- **Material to process**:
******************************
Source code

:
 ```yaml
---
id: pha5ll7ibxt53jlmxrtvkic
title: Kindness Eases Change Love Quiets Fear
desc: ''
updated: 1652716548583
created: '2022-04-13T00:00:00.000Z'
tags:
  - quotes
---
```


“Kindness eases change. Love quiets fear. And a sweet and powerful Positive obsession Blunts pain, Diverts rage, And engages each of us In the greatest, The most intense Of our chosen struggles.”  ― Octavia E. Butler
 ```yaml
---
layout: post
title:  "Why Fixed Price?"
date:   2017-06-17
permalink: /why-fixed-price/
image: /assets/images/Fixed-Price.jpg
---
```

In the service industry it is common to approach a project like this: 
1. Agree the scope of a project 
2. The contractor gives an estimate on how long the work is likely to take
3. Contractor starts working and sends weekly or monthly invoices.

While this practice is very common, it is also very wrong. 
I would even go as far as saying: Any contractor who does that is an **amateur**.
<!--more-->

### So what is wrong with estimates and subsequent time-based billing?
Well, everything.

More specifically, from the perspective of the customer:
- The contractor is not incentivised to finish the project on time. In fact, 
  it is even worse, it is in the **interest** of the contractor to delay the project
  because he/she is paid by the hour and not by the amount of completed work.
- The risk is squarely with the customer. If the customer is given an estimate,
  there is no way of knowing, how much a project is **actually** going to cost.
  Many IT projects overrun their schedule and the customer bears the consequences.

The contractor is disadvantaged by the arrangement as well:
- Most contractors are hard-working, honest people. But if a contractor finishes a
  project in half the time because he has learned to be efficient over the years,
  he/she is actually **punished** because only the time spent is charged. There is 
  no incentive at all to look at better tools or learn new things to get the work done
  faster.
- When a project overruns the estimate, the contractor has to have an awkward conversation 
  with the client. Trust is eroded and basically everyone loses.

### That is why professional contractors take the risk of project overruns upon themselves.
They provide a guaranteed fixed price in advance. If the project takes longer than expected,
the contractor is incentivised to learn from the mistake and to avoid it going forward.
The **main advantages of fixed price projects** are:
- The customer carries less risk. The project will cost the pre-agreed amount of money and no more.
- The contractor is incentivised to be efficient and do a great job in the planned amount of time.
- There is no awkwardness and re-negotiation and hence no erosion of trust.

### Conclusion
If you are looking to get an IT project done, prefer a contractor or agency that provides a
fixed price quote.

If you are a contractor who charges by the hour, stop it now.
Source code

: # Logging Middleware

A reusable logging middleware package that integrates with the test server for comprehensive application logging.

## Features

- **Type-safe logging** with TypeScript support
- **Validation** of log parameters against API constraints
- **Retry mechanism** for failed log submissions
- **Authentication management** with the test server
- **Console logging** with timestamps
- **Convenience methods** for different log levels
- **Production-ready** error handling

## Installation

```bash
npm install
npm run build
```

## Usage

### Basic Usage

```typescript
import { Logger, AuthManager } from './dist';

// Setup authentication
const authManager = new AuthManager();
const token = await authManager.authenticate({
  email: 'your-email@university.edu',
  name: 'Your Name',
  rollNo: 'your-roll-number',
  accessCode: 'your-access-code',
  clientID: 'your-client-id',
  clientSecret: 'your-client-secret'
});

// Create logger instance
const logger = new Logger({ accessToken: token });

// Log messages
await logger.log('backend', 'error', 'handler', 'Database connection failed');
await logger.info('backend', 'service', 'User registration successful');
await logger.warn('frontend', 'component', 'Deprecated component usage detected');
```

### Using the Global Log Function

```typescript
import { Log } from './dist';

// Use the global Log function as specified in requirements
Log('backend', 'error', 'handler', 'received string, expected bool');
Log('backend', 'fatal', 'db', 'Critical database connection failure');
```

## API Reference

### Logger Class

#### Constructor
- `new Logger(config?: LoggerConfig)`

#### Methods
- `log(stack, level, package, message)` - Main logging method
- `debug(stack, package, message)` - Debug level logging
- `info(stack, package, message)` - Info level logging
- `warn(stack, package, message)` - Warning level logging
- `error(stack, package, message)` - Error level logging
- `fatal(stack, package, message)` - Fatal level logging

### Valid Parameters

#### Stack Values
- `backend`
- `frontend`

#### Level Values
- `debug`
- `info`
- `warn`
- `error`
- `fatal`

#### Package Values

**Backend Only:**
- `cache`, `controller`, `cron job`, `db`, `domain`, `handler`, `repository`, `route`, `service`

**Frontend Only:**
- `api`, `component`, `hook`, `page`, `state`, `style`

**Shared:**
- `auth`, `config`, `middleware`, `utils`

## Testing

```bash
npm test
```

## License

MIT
******************************
- **Instructions for the task**: Using the listing above, return all lines where the word "with" occurs.

- **Solved exercise**:
### So what is wrong with estimates and subsequent time-based billing?
- The risk is squarely with the customer. If the customer is given an estimate,
  with the client. Trust is eroded and basically everyone loses.
A reusable logging middleware package that integrates with the test server for comprehensive application logging.
- **Type-safe logging** with TypeScript support
- **Authentication management** with the test server
- **Console logging** with timestamps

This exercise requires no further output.